アクセラレーションの可能性の特定 - 2021.1 Japanese

Vitis 統合ソフトウェア プラットフォームの資料: アプリケーション アクセラレーション開発 (UG1393)

Document ID
UG1393
Release Date
2022-03-29
Version
2021.1 Japanese

ソフトウェア アプリケーションのボトルネックとなっている関数は、必ずしもデバイスで高速に実行できるとは限りません。その関数をアクセラレーションする価値があるかどうかを実際に決定するには、詳細な解析を実行する必要があります。関数をハードウェア アクセラレーションできるかどうかは、次のガイドラインを使用して判断できます。

  • 関数の計算の複雑性

    計算の複雑性は、関数を実行するのに必要な基本的な演算の数です。プログラマブル デバイスでは、並列処理を多用し、パイプラインを深くしたデータパスを作成することにより、アクセラレーションを達成できます。これらは、前述のたとえの「組立ライン」です。組立ラインが長くなり、工程が増えるほど、作業場内で手順を順次実行する作業員の場合と比較して、効率的になります。

    アクセラレーションの良い候補は、入力サンプルごとに深い演算シーケンスを実行して出力サンプルを生成する必要のある関数です。

  • 関数の計算負荷

    関数の計算負荷は、入力データおよび出力データの総量に対する演算の総数の比で表されます。計算負荷の高い関数は、アクセラレータにデータを移動するオーバーヘッドが比較的低いので、アクセラレーションの良い候補です。

  • 関数のデータ アクセス局所性プロファイル

    データの再利用、空間局所性、時間的局所性の概念は、データをアクセラレータに移動するオーバーヘッドをどの程度最適化できるかを評価するのに有益です。空間局所性は、連続するメモリ アクセス操作の平均距離を表します。時間的局所性は、プログラムの実行中にメモリの特定のアドレスに対するアクセス操作の平均数を表します。これらの値が低いほど、データをアクセラレータに簡単にキャッシュでき、グローバル メモリにアクセスする頻度を下げることができます。

  • 関数のスループットをデバイスで達成可能な最大スループットと比較

    デバイス アクセラレーション アプリケーションは、分散マルチプロセス システムです。アプリケーション全体のスループットは、最低速の関数のスループット以下になります。このボトルネックの特性はアプリケーション特定であり、I/O、計算、データの移動など、原因はさまざまです。最低速の関数のスループットを選択した関数のスループットで除算すると、達成可能な最大アクセラレーションを判断できます。

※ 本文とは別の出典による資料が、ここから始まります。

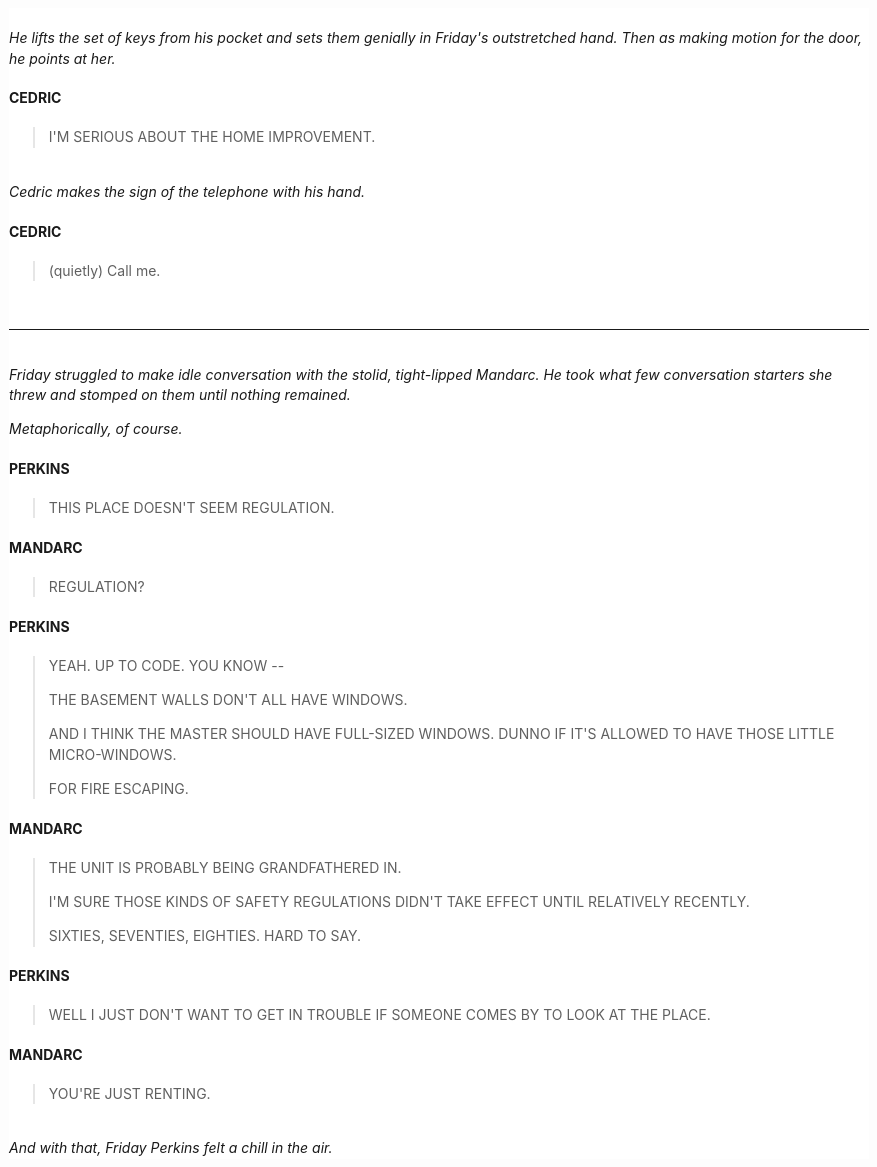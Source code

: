 <BR><I>He lifts the set of keys from his pocket and sets them genially in Friday's outstretched hand. Then as making motion for the door, he points at her.</i>

#### CEDRIC

> I'M SERIOUS ABOUT THE HOME IMPROVEMENT.

<BR><I>Cedric makes the sign of the telephone with his hand.</i>

#### CEDRIC

> (quietly) Call me.

<br>

*****
<br><i>Friday struggled to make idle conversation with the stolid, tight-lipped Mandarc. He took what few conversation starters she threw and stomped on them until nothing remained.</i>

<i>Metaphorically, of course.</i>

#### PERKINS

> THIS PLACE DOESN'T SEEM REGULATION.

#### MANDARC

> REGULATION?

#### PERKINS

> YEAH. UP TO CODE. YOU KNOW --
> 
> THE BASEMENT WALLS DON'T ALL HAVE WINDOWS.
> 
> AND I THINK THE MASTER SHOULD HAVE FULL-SIZED WINDOWS. DUNNO IF IT'S ALLOWED TO HAVE THOSE LITTLE MICRO-WINDOWS.
> 
> FOR FIRE ESCAPING.

#### MANDARC

> THE UNIT IS PROBABLY BEING GRANDFATHERED IN.
> 
> I'M SURE THOSE KINDS OF SAFETY REGULATIONS DIDN'T TAKE EFFECT UNTIL RELATIVELY RECENTLY.
> 
> SIXTIES, SEVENTIES, EIGHTIES. HARD TO SAY.

#### PERKINS

> WELL I JUST DON'T WANT TO GET IN TROUBLE IF SOMEONE COMES BY TO LOOK AT THE PLACE.

#### MANDARC

> YOU'RE JUST RENTING.

<BR><I>And with that, Friday Perkins felt a chill in the air.</i>
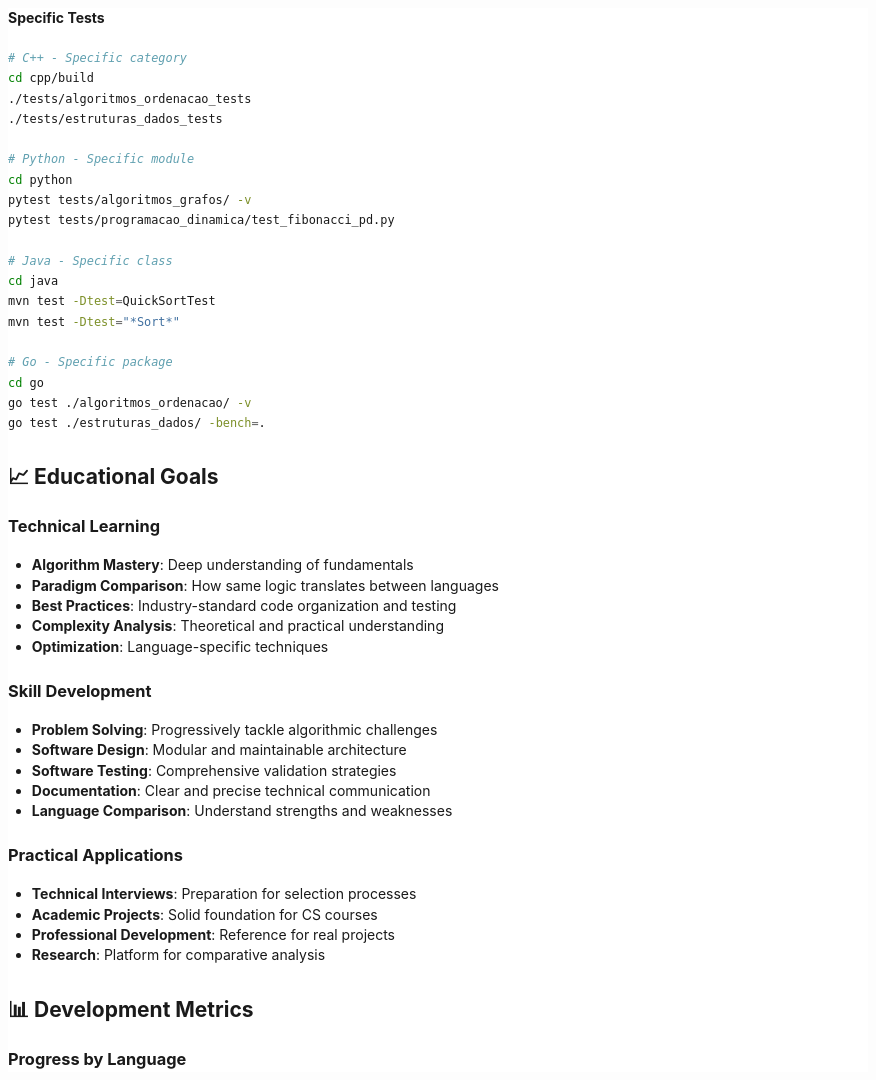 #### Specific Tests
```bash
# C++ - Specific category
cd cpp/build
./tests/algoritmos_ordenacao_tests
./tests/estruturas_dados_tests

# Python - Specific module
cd python
pytest tests/algoritmos_grafos/ -v
pytest tests/programacao_dinamica/test_fibonacci_pd.py

# Java - Specific class
cd java
mvn test -Dtest=QuickSortTest
mvn test -Dtest="*Sort*"

# Go - Specific package
cd go
go test ./algoritmos_ordenacao/ -v
go test ./estruturas_dados/ -bench=.
```

## 📈 Educational Goals

### Technical Learning

- **Algorithm Mastery**: Deep understanding of fundamentals
- **Paradigm Comparison**: How same logic translates between languages
- **Best Practices**: Industry-standard code organization and testing
- **Complexity Analysis**: Theoretical and practical understanding
- **Optimization**: Language-specific techniques

### Skill Development

- **Problem Solving**: Progressively tackle algorithmic challenges
- **Software Design**: Modular and maintainable architecture
- **Software Testing**: Comprehensive validation strategies
- **Documentation**: Clear and precise technical communication
- **Language Comparison**: Understand strengths and weaknesses

### Practical Applications

- **Technical Interviews**: Preparation for selection processes
- **Academic Projects**: Solid foundation for CS courses
- **Professional Development**: Reference for real projects
- **Research**: Platform for comparative analysis

## 📊 Development Metrics

### Progress by Language
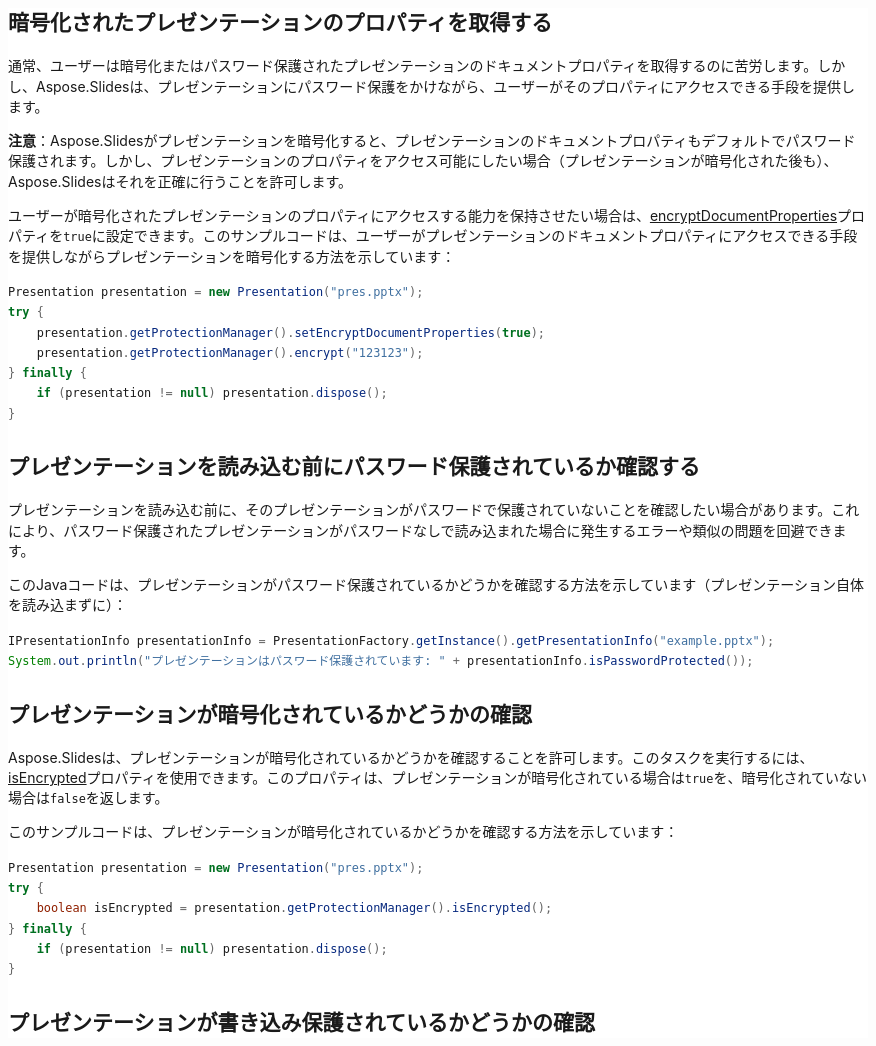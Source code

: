 ## **暗号化されたプレゼンテーションのプロパティを取得する**

通常、ユーザーは暗号化またはパスワード保護されたプレゼンテーションのドキュメントプロパティを取得するのに苦労します。しかし、Aspose.Slidesは、プレゼンテーションにパスワード保護をかけながら、ユーザーがそのプロパティにアクセスできる手段を提供します。

**注意**：Aspose.Slidesがプレゼンテーションを暗号化すると、プレゼンテーションのドキュメントプロパティもデフォルトでパスワード保護されます。しかし、プレゼンテーションのプロパティをアクセス可能にしたい場合（プレゼンテーションが暗号化された後も）、Aspose.Slidesはそれを正確に行うことを許可します。

ユーザーが暗号化されたプレゼンテーションのプロパティにアクセスする能力を保持させたい場合は、[encryptDocumentProperties](https://reference.aspose.com/slides/androidjava/com.aspose.slides/IProtectionManager#getEncryptDocumentProperties--)プロパティを`true`に設定できます。このサンプルコードは、ユーザーがプレゼンテーションのドキュメントプロパティにアクセスできる手段を提供しながらプレゼンテーションを暗号化する方法を示しています：

```java
Presentation presentation = new Presentation("pres.pptx");
try {
    presentation.getProtectionManager().setEncryptDocumentProperties(true);
    presentation.getProtectionManager().encrypt("123123");
} finally {
    if (presentation != null) presentation.dispose();
}
```

## **プレゼンテーションを読み込む前にパスワード保護されているか確認する**

プレゼンテーションを読み込む前に、そのプレゼンテーションがパスワードで保護されていないことを確認したい場合があります。これにより、パスワード保護されたプレゼンテーションがパスワードなしで読み込まれた場合に発生するエラーや類似の問題を回避できます。

このJavaコードは、プレゼンテーションがパスワード保護されているかどうかを確認する方法を示しています（プレゼンテーション自体を読み込まずに）：

```java
IPresentationInfo presentationInfo = PresentationFactory.getInstance().getPresentationInfo("example.pptx");
System.out.println("プレゼンテーションはパスワード保護されています: " + presentationInfo.isPasswordProtected());
```

## **プレゼンテーションが暗号化されているかどうかの確認**

Aspose.Slidesは、プレゼンテーションが暗号化されているかどうかを確認することを許可します。このタスクを実行するには、[isEncrypted](https://reference.aspose.com/slides/androidjava/com.aspose.slides/IProtectionManager#isEncrypted--)プロパティを使用できます。このプロパティは、プレゼンテーションが暗号化されている場合は`true`を、暗号化されていない場合は`false`を返します。

このサンプルコードは、プレゼンテーションが暗号化されているかどうかを確認する方法を示しています：

```java
Presentation presentation = new Presentation("pres.pptx");
try {
    boolean isEncrypted = presentation.getProtectionManager().isEncrypted();
} finally {
    if (presentation != null) presentation.dispose();
}
```

## **プレゼンテーションが書き込み保護されているかどうかの確認**
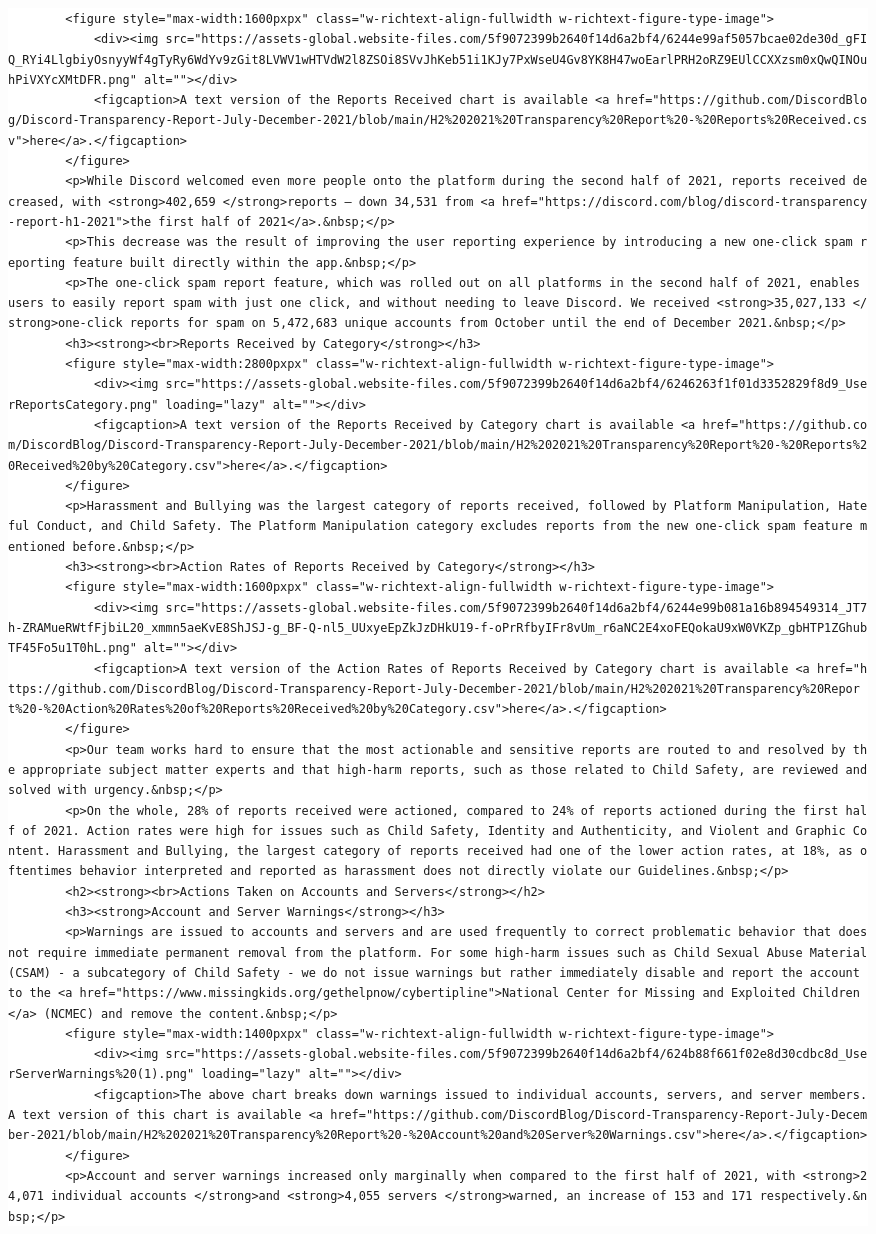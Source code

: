             <figure style="max-width:1600pxpx" class="w-richtext-align-fullwidth w-richtext-figure-type-image">
                <div><img src="https://assets-global.website-files.com/5f9072399b2640f14d6a2bf4/6244e99af5057bcae02de30d_gFIQ_RYi4LlgbiyOsnyyWf4gTyRy6WdYv9zGit8LVWV1wHTVdW2l8ZSOi8SVvJhKeb51i1KJy7PxWseU4Gv8YK8H47woEarlPRH2oRZ9EUlCCXXzsm0xQwQINOuhPiVXYcXMtDFR.png" alt=""></div>
                <figcaption>A text version of the Reports Received chart is available <a href="https://github.com/DiscordBlog/Discord-Transparency-Report-July-December-2021/blob/main/H2%202021%20Transparency%20Report%20-%20Reports%20Received.csv">here</a>.</figcaption>
            </figure>
            <p>While Discord welcomed even more people onto the platform during the second half of 2021, reports received decreased, with <strong>402,659 </strong>reports – down 34,531 from <a href="https://discord.com/blog/discord-transparency-report-h1-2021">the first half of 2021</a>.&nbsp;</p>
            <p>This decrease was the result of improving the user reporting experience by introducing a new one-click spam reporting feature built directly within the app.&nbsp;</p>
            <p>The one-click spam report feature, which was rolled out on all platforms in the second half of 2021, enables users to easily report spam with just one click, and without needing to leave Discord. We received <strong>35,027,133 </strong>one-click reports for spam on 5,472,683 unique accounts from October until the end of December 2021.&nbsp;</p>
            <h3><strong><br>Reports Received by Category</strong></h3>
            <figure style="max-width:2800pxpx" class="w-richtext-align-fullwidth w-richtext-figure-type-image">
                <div><img src="https://assets-global.website-files.com/5f9072399b2640f14d6a2bf4/6246263f1f01d3352829f8d9_UserReportsCategory.png" loading="lazy" alt=""></div>
                <figcaption>A text version of the Reports Received by Category chart is available <a href="https://github.com/DiscordBlog/Discord-Transparency-Report-July-December-2021/blob/main/H2%202021%20Transparency%20Report%20-%20Reports%20Received%20by%20Category.csv">here</a>.</figcaption>
            </figure>
            <p>Harassment and Bullying was the largest category of reports received, followed by Platform Manipulation, Hateful Conduct, and Child Safety. The Platform Manipulation category excludes reports from the new one-click spam feature mentioned before.&nbsp;</p>
            <h3><strong><br>Action Rates of Reports Received by Category</strong></h3>
            <figure style="max-width:1600pxpx" class="w-richtext-align-fullwidth w-richtext-figure-type-image">
                <div><img src="https://assets-global.website-files.com/5f9072399b2640f14d6a2bf4/6244e99b081a16b894549314_JT7h-ZRAMueRWtfFjbiL20_xmmn5aeKvE8ShJSJ-g_BF-Q-nl5_UUxyeEpZkJzDHkU19-f-oPrRfbyIFr8vUm_r6aNC2E4xoFEQokaU9xW0VKZp_gbHTP1ZGhubTF45Fo5u1T0hL.png" alt=""></div>
                <figcaption>A text version of the Action Rates of Reports Received by Category chart is available <a href="https://github.com/DiscordBlog/Discord-Transparency-Report-July-December-2021/blob/main/H2%202021%20Transparency%20Report%20-%20Action%20Rates%20of%20Reports%20Received%20by%20Category.csv">here</a>.</figcaption>
            </figure>
            <p>Our team works hard to ensure that the most actionable and sensitive reports are routed to and resolved by the appropriate subject matter experts and that high-harm reports, such as those related to Child Safety, are reviewed and solved with urgency.&nbsp;</p>
            <p>On the whole, 28% of reports received were actioned, compared to 24% of reports actioned during the first half of 2021. Action rates were high for issues such as Child Safety, Identity and Authenticity, and Violent and Graphic Content. Harassment and Bullying, the largest category of reports received had one of the lower action rates, at 18%, as oftentimes behavior interpreted and reported as harassment does not directly violate our Guidelines.&nbsp;</p>
            <h2><strong><br>Actions Taken on Accounts and Servers</strong></h2>
            <h3><strong>Account and Server Warnings</strong></h3>
            <p>Warnings are issued to accounts and servers and are used frequently to correct problematic behavior that does not require immediate permanent removal from the platform. For some high-harm issues such as Child Sexual Abuse Material (CSAM) - a subcategory of Child Safety - we do not issue warnings but rather immediately disable and report the account to the <a href="https://www.missingkids.org/gethelpnow/cybertipline">National Center for Missing and Exploited Children</a> (NCMEC) and remove the content.&nbsp;</p>
            <figure style="max-width:1400pxpx" class="w-richtext-align-fullwidth w-richtext-figure-type-image">
                <div><img src="https://assets-global.website-files.com/5f9072399b2640f14d6a2bf4/624b88f661f02e8d30cdbc8d_UserServerWarnings%20(1).png" loading="lazy" alt=""></div>
                <figcaption>The above chart breaks down warnings issued to individual accounts, servers, and server members. A text version of this chart is available <a href="https://github.com/DiscordBlog/Discord-Transparency-Report-July-December-2021/blob/main/H2%202021%20Transparency%20Report%20-%20Account%20and%20Server%20Warnings.csv">here</a>.</figcaption>
            </figure>
            <p>Account and server warnings increased only marginally when compared to the first half of 2021, with <strong>24,071 individual accounts </strong>and <strong>4,055 servers </strong>warned, an increase of 153 and 171 respectively.&nbsp;</p>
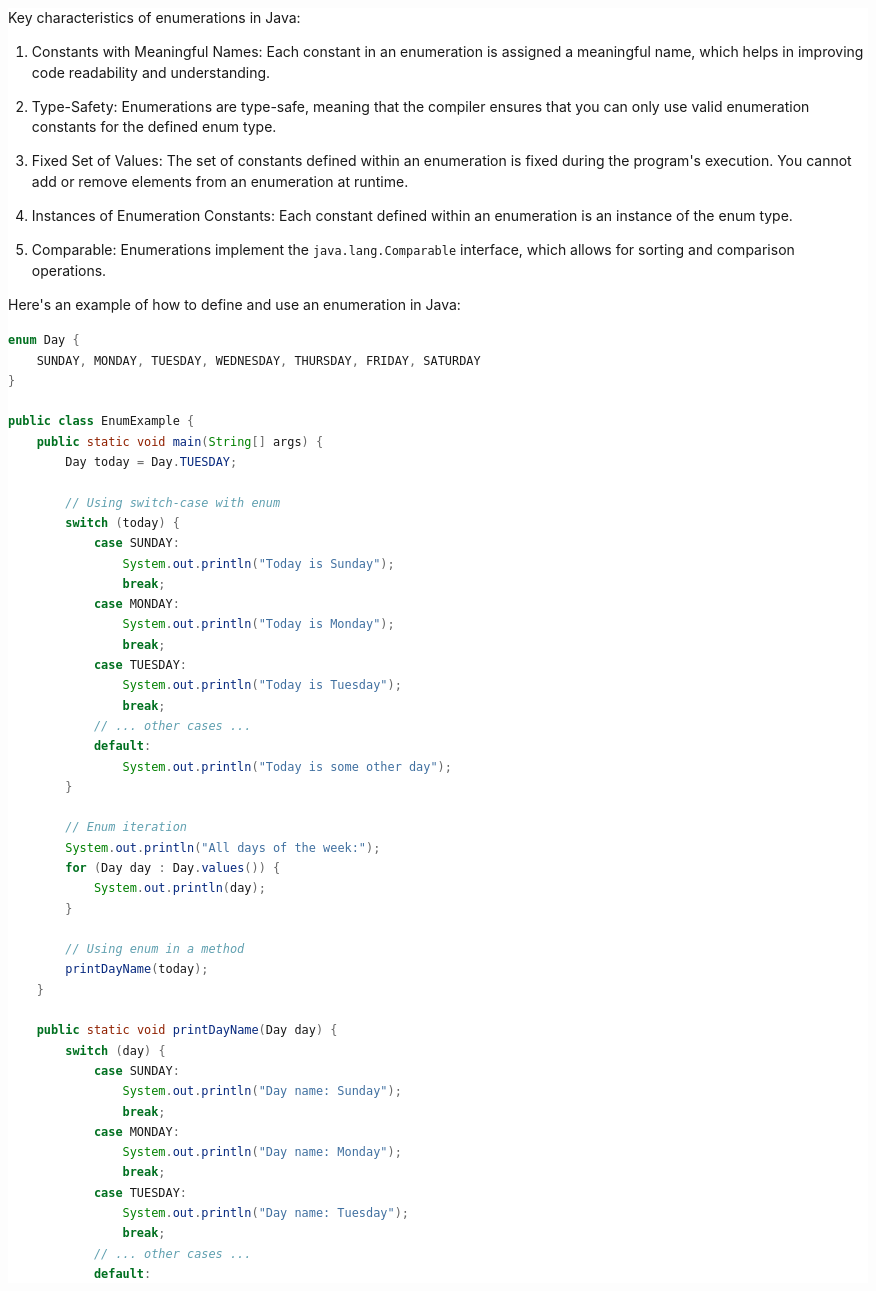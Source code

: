 Key characteristics of enumerations in Java:

1. Constants with Meaningful Names: Each constant in an enumeration is assigned a meaningful name, which helps in improving code readability and understanding.

2. Type-Safety: Enumerations are type-safe, meaning that the compiler ensures that you can only use valid enumeration constants for the defined enum type.

3. Fixed Set of Values: The set of constants defined within an enumeration is fixed during the program's execution. You cannot add or remove elements from an enumeration at runtime.

4. Instances of Enumeration Constants: Each constant defined within an enumeration is an instance of the enum type.

5. Comparable: Enumerations implement the `java.lang.Comparable` interface, which allows for sorting and comparison operations.

Here's an example of how to define and use an enumeration in Java:

```java
enum Day {
    SUNDAY, MONDAY, TUESDAY, WEDNESDAY, THURSDAY, FRIDAY, SATURDAY
}

public class EnumExample {
    public static void main(String[] args) {
        Day today = Day.TUESDAY;

        // Using switch-case with enum
        switch (today) {
            case SUNDAY:
                System.out.println("Today is Sunday");
                break;
            case MONDAY:
                System.out.println("Today is Monday");
                break;
            case TUESDAY:
                System.out.println("Today is Tuesday");
                break;
            // ... other cases ...
            default:
                System.out.println("Today is some other day");
        }

        // Enum iteration
        System.out.println("All days of the week:");
        for (Day day : Day.values()) {
            System.out.println(day);
        }

        // Using enum in a method
        printDayName(today);
    }

    public static void printDayName(Day day) {
        switch (day) {
            case SUNDAY:
                System.out.println("Day name: Sunday");
                break;
            case MONDAY:
                System.out.println("Day name: Monday");
                break;
            case TUESDAY:
                System.out.println("Day name: Tuesday");
                break;
            // ... other cases ...
            default:
```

    達成可能な最大アクセラレーション = TMin / TSW

    Alveo データセンター アクセラレータ カードでは、PCIe バスがデータ転送のスループットを制限します。これがアプリケーションの実際のボトルネックになるとは限りませんが、上限となり得るので、早期の見積もりに使用できます。たとえば、PCIe のスループットが 10 GB/s で、ソフトウェアのスループットが 50 MB/s の場合、この関数の最大アクセラレーション係数は 200 倍になります。

これらの 4 つの条件を満たしていれば、必ずアクセラレーションできるというわけではありませんが、デバイスでアクセラレーションする関数を特定するのには有益です。